You need a flexible organisation. What I am saying is that both banks, in fairness to them, have realised the need for major internal reforms. They should and will come, of their own volition, because they themselves hired these consultants, which is a very good sign. Because you cant reform yourself, you have to get outsiders to tell you where you have gone wrong, the areas of improvement and so on. Say for instance, if you don't have a good dealer, you will have to hire them, even if it is from outside. You can't say I don't have good dealers and lose in the market.
Q: The insurance sector at the moment, is closed for the banks, are there any moves towards liberalising this?
ASJ: We are flexible with that, and we are discussing this issue as one of the things to do.
Q: When do you hope to open it up?
ASJ: It's like this. Earlier banks wanted to do insurance like to thrust them on to their customers. That's not what we have in mind. If a bank wants to set up a subsidiary and if insurance is the means of raising savings, then it is fine. I am only expressing a personal point of view at this moment.

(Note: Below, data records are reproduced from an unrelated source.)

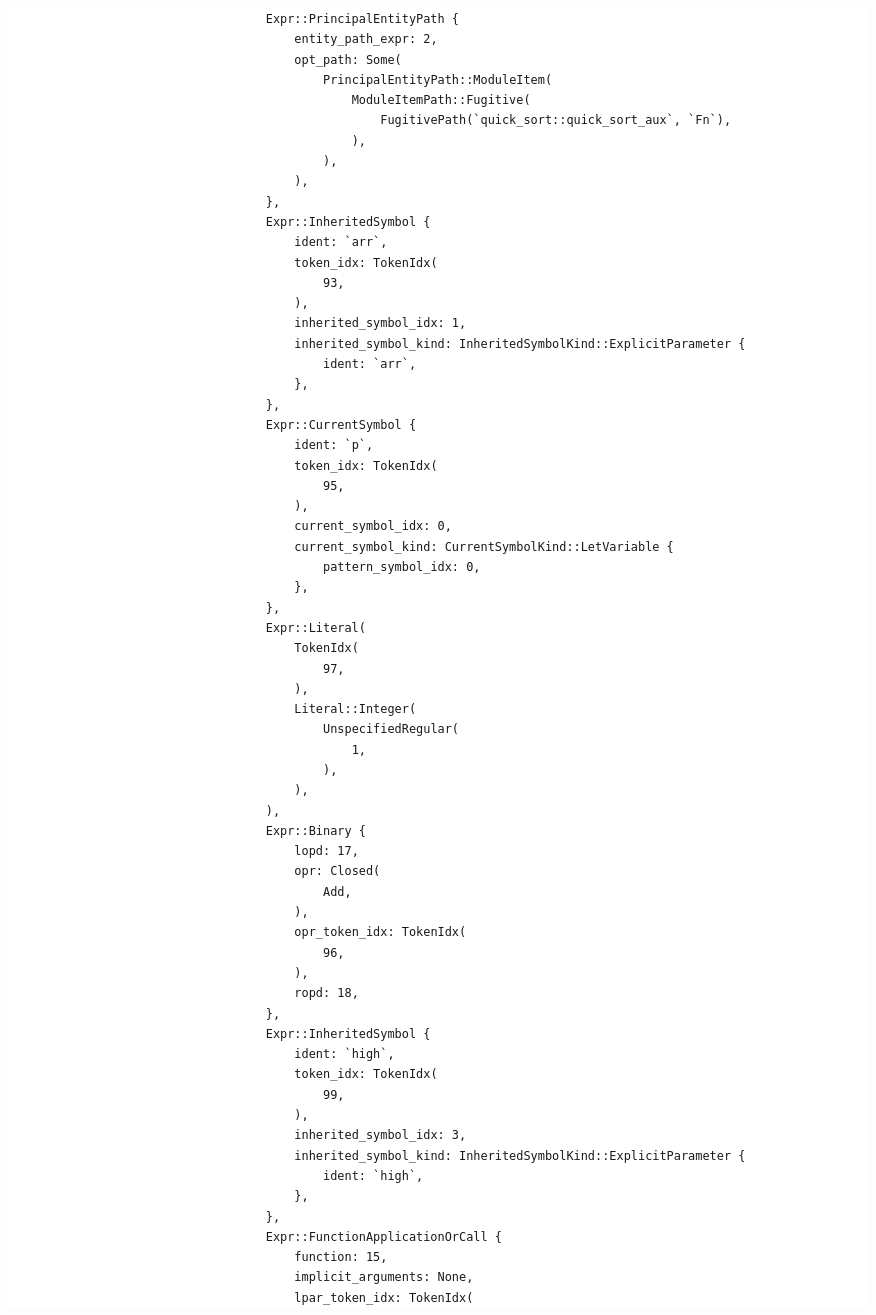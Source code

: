                                         Expr::PrincipalEntityPath {
                                            entity_path_expr: 2,
                                            opt_path: Some(
                                                PrincipalEntityPath::ModuleItem(
                                                    ModuleItemPath::Fugitive(
                                                        FugitivePath(`quick_sort::quick_sort_aux`, `Fn`),
                                                    ),
                                                ),
                                            ),
                                        },
                                        Expr::InheritedSymbol {
                                            ident: `arr`,
                                            token_idx: TokenIdx(
                                                93,
                                            ),
                                            inherited_symbol_idx: 1,
                                            inherited_symbol_kind: InheritedSymbolKind::ExplicitParameter {
                                                ident: `arr`,
                                            },
                                        },
                                        Expr::CurrentSymbol {
                                            ident: `p`,
                                            token_idx: TokenIdx(
                                                95,
                                            ),
                                            current_symbol_idx: 0,
                                            current_symbol_kind: CurrentSymbolKind::LetVariable {
                                                pattern_symbol_idx: 0,
                                            },
                                        },
                                        Expr::Literal(
                                            TokenIdx(
                                                97,
                                            ),
                                            Literal::Integer(
                                                UnspecifiedRegular(
                                                    1,
                                                ),
                                            ),
                                        ),
                                        Expr::Binary {
                                            lopd: 17,
                                            opr: Closed(
                                                Add,
                                            ),
                                            opr_token_idx: TokenIdx(
                                                96,
                                            ),
                                            ropd: 18,
                                        },
                                        Expr::InheritedSymbol {
                                            ident: `high`,
                                            token_idx: TokenIdx(
                                                99,
                                            ),
                                            inherited_symbol_idx: 3,
                                            inherited_symbol_kind: InheritedSymbolKind::ExplicitParameter {
                                                ident: `high`,
                                            },
                                        },
                                        Expr::FunctionApplicationOrCall {
                                            function: 15,
                                            implicit_arguments: None,
                                            lpar_token_idx: TokenIdx(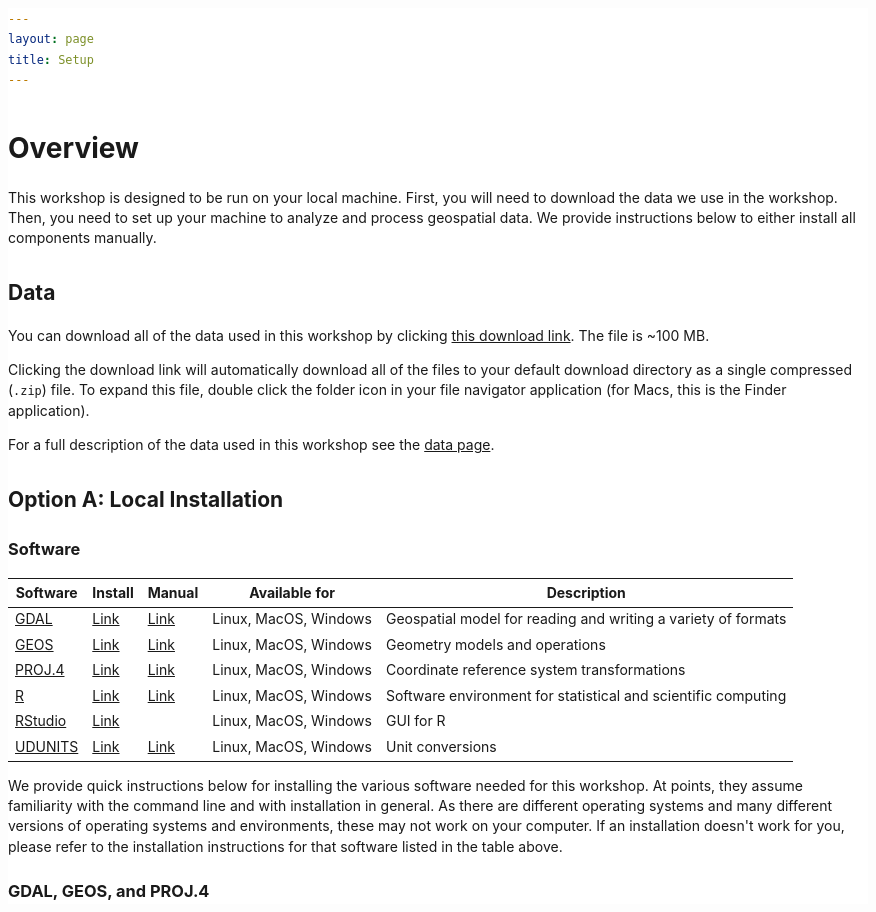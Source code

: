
 ```yaml
---
layout: page
title: Setup
---
```


# Overview

This workshop is designed to be run on your local machine. First, you will need to download the data we use in the workshop. Then, you need to set up your machine to analyze and process geospatial data. We provide instructions below to either install all components manually.

## Data

You can download all of the data used in this workshop by clicking
[this download link](https://figshare.com/s/5842d402413069e51daf). The file is ~100 MB.

Clicking the download link will automatically download all of the files to your default download directory as a single compressed
(`.zip`) file. To expand this file, double click the folder icon in your file navigator application (for Macs, this is the Finder
application).

For a full description of the data used in this workshop see the [data page](data).

## Option A: Local Installation

### Software

| Software | Install | Manual | Available for | Description |
| -------- | ------------ | ------ | ------------- | ----------- |
| [GDAL](http://www.gdal.org) | [Link](https://gdal.org/download.html) | [Link](https://gdal.org) | Linux, MacOS, Windows | Geospatial model for reading and writing a variety of formats |
| [GEOS](https://trac.osgeo.org/geos) | [Link](https://trac.osgeo.org/geos) | [Link](http://geos.osgeo.org/doxygen/) | Linux, MacOS, Windows | Geometry models and operations |
| [PROJ.4](http://proj4.org) | [Link](http://proj4.org/install.html)| [Link](http://proj4.org/index.html)| Linux, MacOS, Windows | Coordinate reference system transformations |
| [R](https://www.r-project.org) | [Link](https://cloud.r-project.org) | [Link](https://cloud.r-project.org) | Linux, MacOS, Windows | Software environment for statistical and scientific computing |
| [RStudio](https://www.rstudio.com) | [Link](https://www.rstudio.com/products/rstudio/download/#download) | | Linux, MacOS, Windows | GUI for R |
| [UDUNITS](https://www.unidata.ucar.edu/software/udunits/) | [Link](https://www.unidata.ucar.edu/downloads/udunits/index.jsp) | [Link](https://www.unidata.ucar.edu/software/udunits/#documentation) | Linux, MacOS, Windows | Unit conversions |

We provide quick instructions below for installing the various software needed for this workshop. At points, they assume familiarity with the command line and with installation in general. As there are different operating systems and many different versions of operating systems and environments, these may not work on your computer. If an installation doesn't work for you, please refer to the installation instructions for that software listed in the table above.


### GDAL, GEOS, and PROJ.4
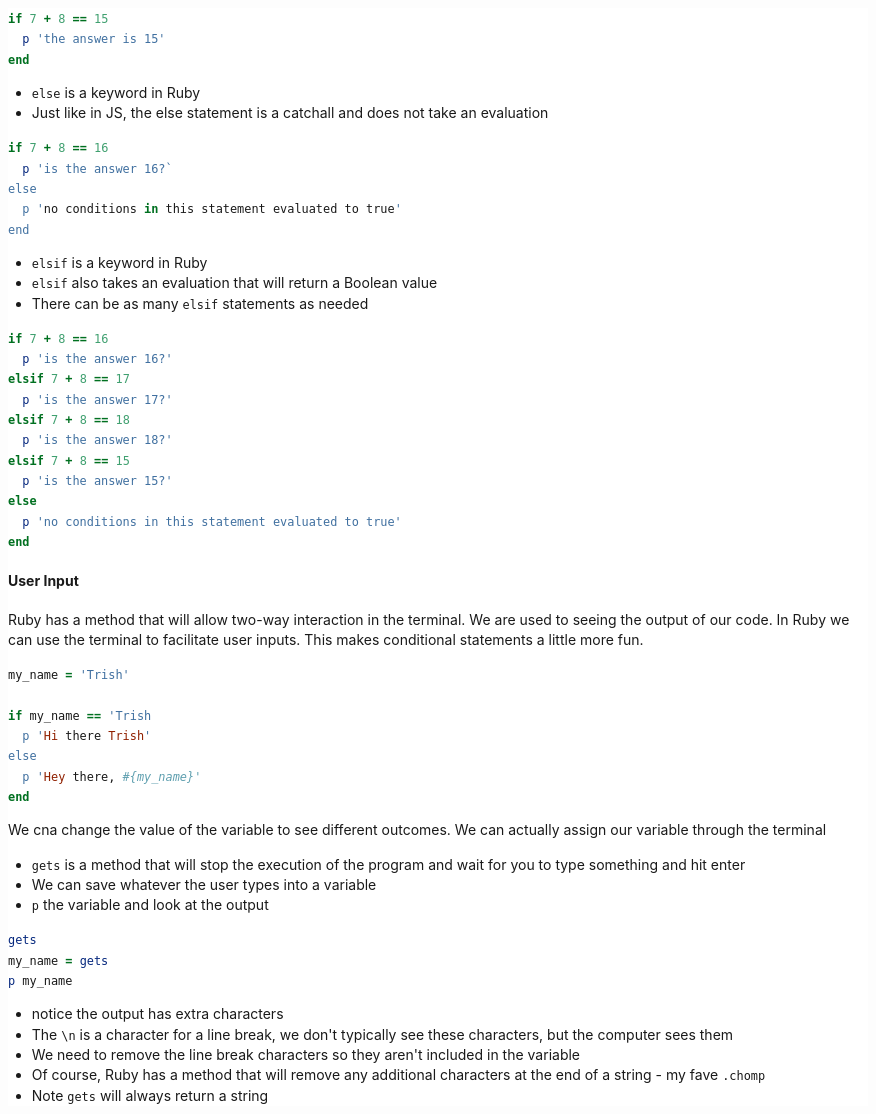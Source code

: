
 ```ruby
if 7 + 8 == 15
  p 'the answer is 15'
end
```
- `else` is a keyword in Ruby
- Just like in JS, the else statement is a catchall and does not take an evaluation

```ruby
if 7 + 8 == 16
  p 'is the answer 16?`
else 
  p 'no conditions in this statement evaluated to true'
end
```

- `elsif` is a keyword in Ruby
- `elsif` also takes an evaluation that will return a Boolean value
- There can be as many `elsif` statements as needed
```ruby
if 7 + 8 == 16
  p 'is the answer 16?'
elsif 7 + 8 == 17
  p 'is the answer 17?'  
elsif 7 + 8 == 18
  p 'is the answer 18?' 
elsif 7 + 8 == 15
  p 'is the answer 15?'
else
  p 'no conditions in this statement evaluated to true'
end
```
#### User Input
Ruby has a method that will allow two-way interaction in the terminal. We are used to seeing the output of our code. In Ruby we can use the terminal to facilitate user inputs. This makes conditional statements a little more fun.
```ruby
my_name = 'Trish'

if my_name == 'Trish
  p 'Hi there Trish'
else
  p 'Hey there, #{my_name}'
end
```
We cna change the value of the variable to see different outcomes.  We can actually assign our variable through the terminal
- `gets` is a method that will stop the execution of the program and wait for you to type something and hit enter
- We can save whatever the user types into a variable
- `p` the variable and look at the output

```ruby
gets
my_name = gets
p my_name
```
- notice the output has extra characters
- The `\n` is a character for a line break, we don't typically see these characters, but the computer sees them
- We need to remove the line break characters so they aren't included in the variable
- Of course, Ruby has a method that will remove any additional characters at the end of a string - my fave `.chomp`
- Note `gets` will always return a string
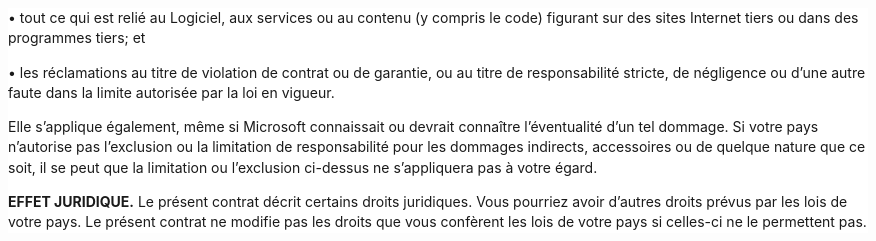 •	tout ce qui est relié au Logiciel, aux services ou au contenu (y compris le code) figurant sur des sites Internet tiers ou dans des programmes tiers; et

•	les réclamations au titre de violation de contrat ou de garantie, ou au titre de responsabilité stricte, de négligence ou d’une autre faute dans la limite autorisée par la loi en vigueur.

Elle s’applique également, même si Microsoft connaissait ou devrait connaître l’éventualité d’un tel dommage. Si votre pays n’autorise pas l’exclusion ou la limitation de responsabilité pour les dommages indirects, accessoires ou de quelque nature que ce soit, il se peut que la limitation ou l’exclusion ci-dessus ne s’appliquera pas à votre égard.

**EFFET JURIDIQUE.** Le présent contrat décrit certains droits juridiques. Vous pourriez avoir d’autres droits prévus par les lois de votre pays. Le présent contrat ne modifie pas les droits que vous confèrent les lois de votre pays si celles-ci ne le permettent pas.
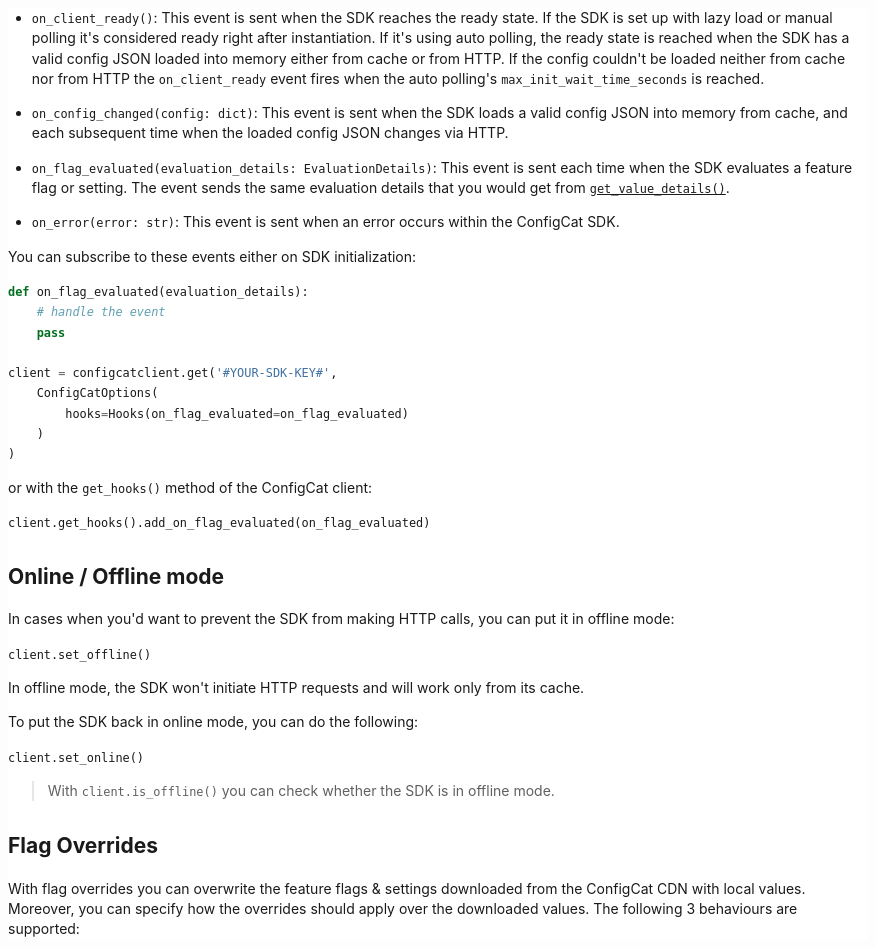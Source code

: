 - `on_client_ready()`: This event is sent when the SDK reaches the ready state. If the SDK is set up with lazy load or manual polling it's considered ready right after instantiation.
If it's using auto polling, the ready state is reached when the SDK has a valid config JSON loaded into memory either from cache or from HTTP. If the config couldn't be loaded neither from cache nor from HTTP the `on_client_ready` event fires when the auto polling's `max_init_wait_time_seconds` is reached.

- `on_config_changed(config: dict)`: This event is sent when the SDK loads a valid config JSON into memory from cache, and each subsequent time when the loaded config JSON changes via HTTP.

- `on_flag_evaluated(evaluation_details: EvaluationDetails)`: This event is sent each time when the SDK evaluates a feature flag or setting. The event sends the same evaluation details that you would get from [`get_value_details()`](#anatomy-of-getvaluedetails).

- `on_error(error: str)`: This event is sent when an error occurs within the ConfigCat SDK.

You can subscribe to these events either on SDK initialization: 
```python
def on_flag_evaluated(evaluation_details):
    # handle the event
    pass

client = configcatclient.get('#YOUR-SDK-KEY#',
    ConfigCatOptions(
        hooks=Hooks(on_flag_evaluated=on_flag_evaluated)
    )
)
```
or with the `get_hooks()` method of the ConfigCat client:
```python
client.get_hooks().add_on_flag_evaluated(on_flag_evaluated)
```

## Online / Offline mode

In cases when you'd want to prevent the SDK from making HTTP calls, you can put it in offline mode:
```python
client.set_offline()
```
In offline mode, the SDK won't initiate HTTP requests and will work only from its cache.

To put the SDK back in online mode, you can do the following:
```python
client.set_online()
```

> With `client.is_offline()` you can check whether the SDK is in offline mode.

## Flag Overrides

With flag overrides you can overwrite the feature flags & settings downloaded from the ConfigCat CDN with local values.
Moreover, you can specify how the overrides should apply over the downloaded values. The following 3 behaviours are supported:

We are open. Today banks are merging with insurance companies. That's no big deal. Where there are synergies and mutual benefits, we are opened. But we wont be doctrine. But then again, we have to keep the business separate.
Q: Any progress so far?
ASJ: The budget proposals have been passed by the Monetary Board recently. They are to permit foreign shareholding up to 60 percent in banks, open up Unit Trust to non residents, 100 percent ownership to foreign companies to invest in stockbroking firms. Some of these things were restricted by the Central Bank regulations, and now they have been lifted.
Q: There is speculation that the Central Bank is investigating the various lottery schemes offered by banks to attract customers.
ASJ: We have no idea of interfering with their lotteries. Why should we do it? If you want to go and invest in it, its your risk, your choice. These are incentives they give, and you pay a price of foregoing your interest or something. If there are irregularities we will be unhappy.
Q: There were statements, that the government is going to bring down interest rates to 10 percent by June. How true is this?
ASJ: If the Bank of Ceylon and People's Bank bring down interest rates others will follow. We are not expecting a drop in statutory reserves. We are expecting inflation to come down, and interest rates will also come down then.
This is a general case when inflation comes down, interest rates will also come down after a time period. The perception is that by June inflation will be 3 percent and there will be strong pressures for interest rates to come down.
Q: Are we going for another FRN this year?
ASJ: Before that, we will have to go for a rating. There has to be an appropriate time and place. At the moment, they are negotiating a peace deal. So, we should not go for a rating, that's what I feel. You must wait for a good time before we go and get a rating. We don't want to go when things are in a state of flux. If things on the peace negotiations are encouraging, elections are also out of the way, then that may be an appropriate time.
We thought of January and February thinking that elections will be over last year. It didn't happen. Then there was the assassination attempt on the President. Suppose we were in the market, and got a rating, there would have been chaos. We will announce it at the right time.
Q: Does this mean, that this year is out?
ASJ: Difficult to say. Government will have a lot of money and they will be retiring debt from the privatisation proceeds of Sri Lanka Telecom. There would also be a lot of highway projects starting.
We will go for a bond and use the money for road projects.
Q: Have you identified how much of debt you are going to retire?
ASJ: No idea. I don't know how much we will get from SLT.